Other Than That How Was The Play?
Thank you. Thank you so much for the messages. You (the collective you) kept saying that you knew the sympathy didn't help but it DID help. A metaphor, if you will:
If life can be imagined as a painted canvas, indeterminately sized, then this miscarriage could be visualized as a smear of grays and black. A dark space, a space that hurts. And yet all around it there are these sunny flecks of color, each representing a comment from one of you, or a phone call, or little package from friends and family. When you tack this metaphor up on the wall and stand back a bit, the overall effect is much cheerier than it otherwise would have been. This period of time is lighter; I am lighter. So thank you.
A rotten thing happened. I can wallow in the rottenness or I can feel grateful that I had all of these hands (fleshy and digital) waiting to pat my head and prop me back up again.

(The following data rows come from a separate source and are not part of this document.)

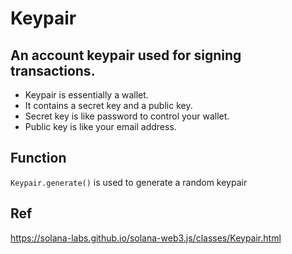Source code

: # Keypair

## An account keypair used for signing transactions.

- Keypair is essentially a wallet.
- It contains a secret key and a public key.
- Secret key is like password to control your wallet.
- Public key is like your email address.

## Function
`Keypair.generate()` is used to generate a random keypair

## Ref
https://solana-labs.github.io/solana-web3.js/classes/Keypair.html
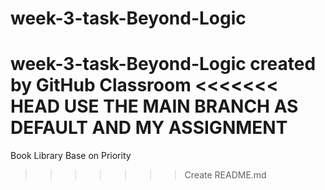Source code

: # week-3-task-Beyond-Logic
week-3-task-Beyond-Logic created by GitHub Classroom
<<<<<<< HEAD
USE THE MAIN BRANCH AS DEFAULT AND MY ASSIGNMENT
=======

Book Library Base on Priority
>>>>>>> Create README.md
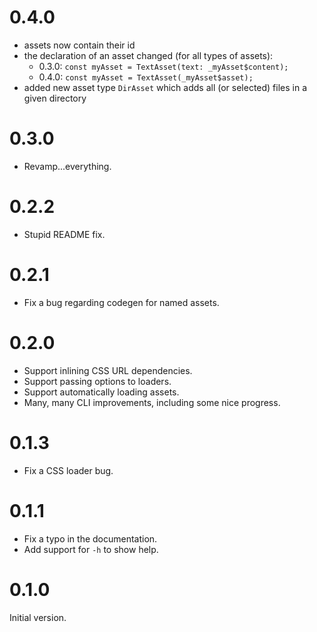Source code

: # 0.4.0

- assets now contain their id
- the declaration of an asset changed (for all types of assets):
    - 0.3.0: `const myAsset = TextAsset(text: _myAsset$content);` 
    - 0.4.0: `const myAsset = TextAsset(_myAsset$asset);` 
- added new asset type `DirAsset` which adds all (or selected) files in a given directory

# 0.3.0

- Revamp...everything.

# 0.2.2

- Stupid README fix.

# 0.2.1

- Fix a bug regarding codegen for named assets.

# 0.2.0

- Support inlining CSS URL dependencies.
- Support passing options to loaders.
- Support automatically loading assets.
- Many, many CLI improvements, including some nice progress.

# 0.1.3

- Fix a CSS loader bug.

# 0.1.1

- Fix a typo in the documentation.
- Add support for `-h` to show help.

# 0.1.0

Initial version.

I choose to feel grateful. Of course, I also choose to occasionally go into the backyard and scream at the squirrels for incessantly chattering in the face of my recent tragedy. Fucking squirrels.
I have spent the past few days forcing myself to cheer up. Periodically I find it is necessary to remind oneself, over and over in a relentless monotone, what is so very GOOD in life, lest one dwell too heavily upon the crap. I have repeated a hundred times a day, "Patrick is healthy. Steve is healthy. I am healthy. I have a rich, full life that is daily filled with joy and wonderousness. My feet have apparently stopped widening. We finally found the perfect rug to go in front of the window seat. My mother is healthy. My brother is healthy. The purple orchid is blooming again, despite being dropped stamen-down in the bathroom last October... ." At first I found this comforting once in three hundred repetitions. By yesterday I was being consoled every twentieth time. Improvement, you see. Small steps.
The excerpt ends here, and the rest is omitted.